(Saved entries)
#####

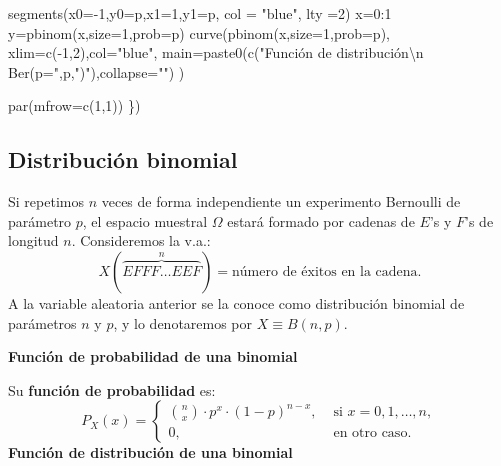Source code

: \documentclass[
  letterpaper,
  DIV=11,
  numbers=noendperiod]{scrreprt}
\newenvironment{Shaded}{\begin{snugshade}}{\end{snugshade}}
\newcommand{\AttributeTok}[1]{\textcolor[rgb]{0.40,0.45,0.13}{#1}}
\newcommand{\DecValTok}[1]{\textcolor[rgb]{0.68,0.00,0.00}{#1}}
\newcommand{\FunctionTok}[1]{\textcolor[rgb]{0.28,0.35,0.67}{#1}}
\newcommand{\NormalTok}[1]{\textcolor[rgb]{0.00,0.23,0.31}{#1}}
\newcommand{\OtherTok}[1]{\textcolor[rgb]{0.00,0.23,0.31}{#1}}
\newcommand{\SpecialCharTok}[1]{\textcolor[rgb]{0.37,0.37,0.37}{#1}}
\newcommand{\StringTok}[1]{\textcolor[rgb]{0.13,0.47,0.30}{#1}}
\begin{document}
\begin{Shaded}
\begin{Highlighting}[]
\FunctionTok{segments}\NormalTok{(}\AttributeTok{x0=}\SpecialCharTok{{-}}\DecValTok{1}\NormalTok{,}\AttributeTok{y0=}\NormalTok{p,}\AttributeTok{x1=}\DecValTok{1}\NormalTok{,}\AttributeTok{y1=}\NormalTok{p, }\AttributeTok{col =} \StringTok{"blue"}\NormalTok{, }\AttributeTok{lty =}\DecValTok{2}\NormalTok{)}
\NormalTok{x}\OtherTok{=}\DecValTok{0}\SpecialCharTok{:}\DecValTok{1}
\NormalTok{y}\OtherTok{=}\FunctionTok{pbinom}\NormalTok{(x,}\AttributeTok{size=}\DecValTok{1}\NormalTok{,}\AttributeTok{prob=}\NormalTok{p)}
\FunctionTok{curve}\NormalTok{(}\FunctionTok{pbinom}\NormalTok{(x,}\AttributeTok{size=}\DecValTok{1}\NormalTok{,}\AttributeTok{prob=}\NormalTok{p),}
      \AttributeTok{xlim=}\FunctionTok{c}\NormalTok{(}\SpecialCharTok{{-}}\DecValTok{1}\NormalTok{,}\DecValTok{2}\NormalTok{),}\AttributeTok{col=}\StringTok{"blue"}\NormalTok{,}
      \AttributeTok{main=}\FunctionTok{paste0}\NormalTok{(}\FunctionTok{c}\NormalTok{(}\StringTok{"Función de distribución}\SpecialCharTok{\textbackslash{}n}\StringTok{ Ber(p="}\NormalTok{,p,}\StringTok{")"}\NormalTok{),}\AttributeTok{collapse=}\StringTok{""}\NormalTok{)}
\NormalTok{      )}

\FunctionTok{par}\NormalTok{(}\AttributeTok{mfrow=}\FunctionTok{c}\NormalTok{(}\DecValTok{1}\NormalTok{,}\DecValTok{1}\NormalTok{))}
\NormalTok{\})}
\end{Highlighting}
\end{Shaded}

\hypertarget{distribuciuxf3n-binomial}{%
\subsection{Distribución binomial}\label{distribuciuxf3n-binomial}}

Si repetimos \(n\) veces de forma independiente un experimento Bernoulli
de parámetro \(p\), el espacio muestral \(\Omega\) estará formado por
cadenas de \(E\)'s y \(F\)'s de longitud \(n\). Consideremos la v.a.:
\[X(\overbrace{EFFF\ldots EEF}^{n})=\mbox{número de éxitos en la cadena}.\]
A la variable aleatoria anterior se la conoce como distribución binomial
de parámetros \(n\) y \(p\), y lo denotaremos por \(X\equiv B(n,p).\)

\textbf{Función de probabilidad de una binomial}

Su \textbf{función de probabilidad} es: \[
P_{X}(x)=\left\{
\begin{array}{ll}
{n\choose x}\cdot  p^x \cdot(1-p)^{n-x}, &\mbox{ si } x=0,1,\ldots,n,\\
0,  & \mbox{ en otro caso.}
\end{array}\right.
\] \textbf{Función de distribución de una binomial}
\end{document}
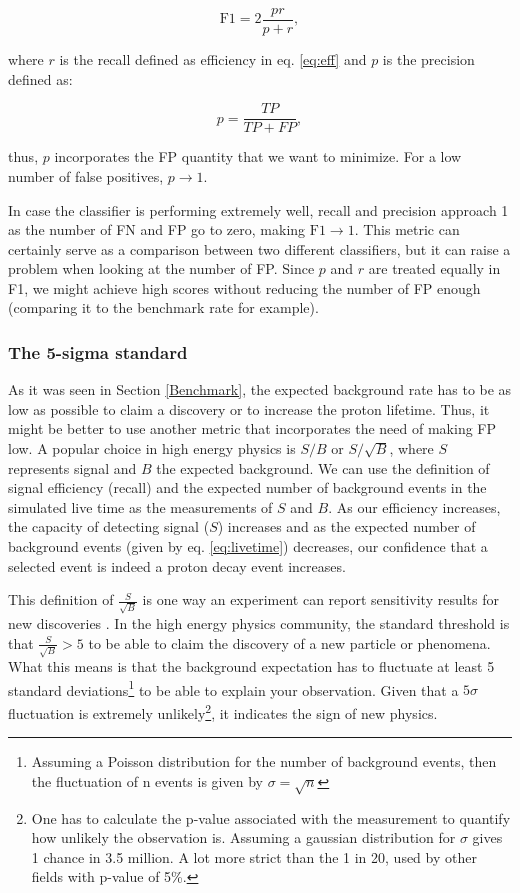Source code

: \begin{equation} \label{eq:F1}
\textrm{F1} = 2\frac{pr}{p+r},
\end{equation}

where $r$ is the recall defined as efficiency in eq. \ref{eq:eff} and $p$ is the precision defined as:

\begin{equation} \label{eq:precision}
p = \frac{TP}{TP + FP},
\end{equation}

thus, $p$ incorporates the FP quantity that we want to minimize. For a low number of false positives, $p\rightarrow 1$.

In case the classifier is performing extremely well, recall and precision approach 1 as the number of FN and FP go to zero, making $\textrm{F1}\rightarrow 1$. This metric can certainly serve as a comparison between two different classifiers, but it can raise a problem when looking at the number of FP. Since $p$ and $r$ are treated equally in F1, we might achieve high scores without reducing the number of FP enough (comparing it to the benchmark rate for example).

\subsubsection{The 5-sigma standard} \label{5sigma}

As it was seen in Section \ref{Benchmark}, the expected background rate has to be as low as possible to claim a discovery or to increase the proton lifetime. Thus, it might be better to use another metric that incorporates the need of making FP low. A popular choice in high energy physics is $S/B$ or $S/\sqrt{B}$, where $S$ represents signal and $B$ the expected background. We can use the definition of signal efficiency (recall) and the expected number of background events in the simulated live time as the measurements of $S$ and $B$. As our efficiency increases, the capacity of detecting signal ($S$) increases and as the expected number of background events (given by eq. \ref{eq:livetime}) decreases, our confidence that a selected event is indeed a proton decay event increases.

This definition of $\frac{S}{\sqrt{B}}$ is one way an experiment can report sensitivity results for new discoveries \cite{Higgs}. In the high energy physics community, the standard threshold is that $\frac{S}{\sqrt{B}} > 5$ to be able to claim the discovery of a new particle or phenomena. What this means is that the background expectation has to fluctuate at least 5 standard deviations\footnote{Assuming a Poisson distribution for the number of background events, then the fluctuation of n events is given by $\sigma = \sqrt{n}$} to be able to explain your observation. Given that a $5\sigma$ fluctuation is extremely unlikely\footnote{One has to calculate the p-value associated with the measurement to quantify how unlikely the observation is. Assuming a gaussian distribution for $\sigma$ gives 1 chance in 3.5 million. A lot more strict than the 1 in 20, used by other fields with p-value of 5\%. }, it indicates the sign of new physics. 

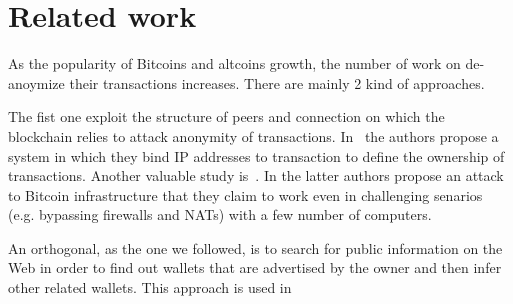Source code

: \section{Related work}
As the popularity of Bitcoins and altcoins growth, the number of work on
de-anoymize their transactions increases. There are mainly 2 kind of approaches.

The fist one exploit the structure of peers and connection on which the blockchain relies to attack anonymity of transactions. In~\cite{anonBitcoin} the authors propose a system in which they bind IP addresses to transaction to define the ownership of transactions. Another valuable study is~\cite{deanonP2P}. In the latter authors propose an attack to Bitcoin infrastructure that they claim to work even in challenging senarios (e.g. bypassing firewalls and NATs) with a few number of computers.

An orthogonal, as the one we followed, is to search for public information on the Web in order to find out wallets that are advertised by the owner and then infer other related wallets. This approach is used in~\cite{fistful}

#####

TASK INSTRUCTIONS:
Where in the entries does the word "size" occur? Copy out each line that has it.

SOLUTION TO THIS PROBLEM:
\NormalTok{y}\OtherTok{=}\FunctionTok{pbinom}\NormalTok{(x,}\AttributeTok{size=}\DecValTok{1}\NormalTok{,}\AttributeTok{prob=}\NormalTok{p)}
\FunctionTok{curve}\NormalTok{(}\FunctionTok{pbinom}\NormalTok{(x,}\AttributeTok{size=}\DecValTok{1}\NormalTok{,}\AttributeTok{prob=}\NormalTok{p),}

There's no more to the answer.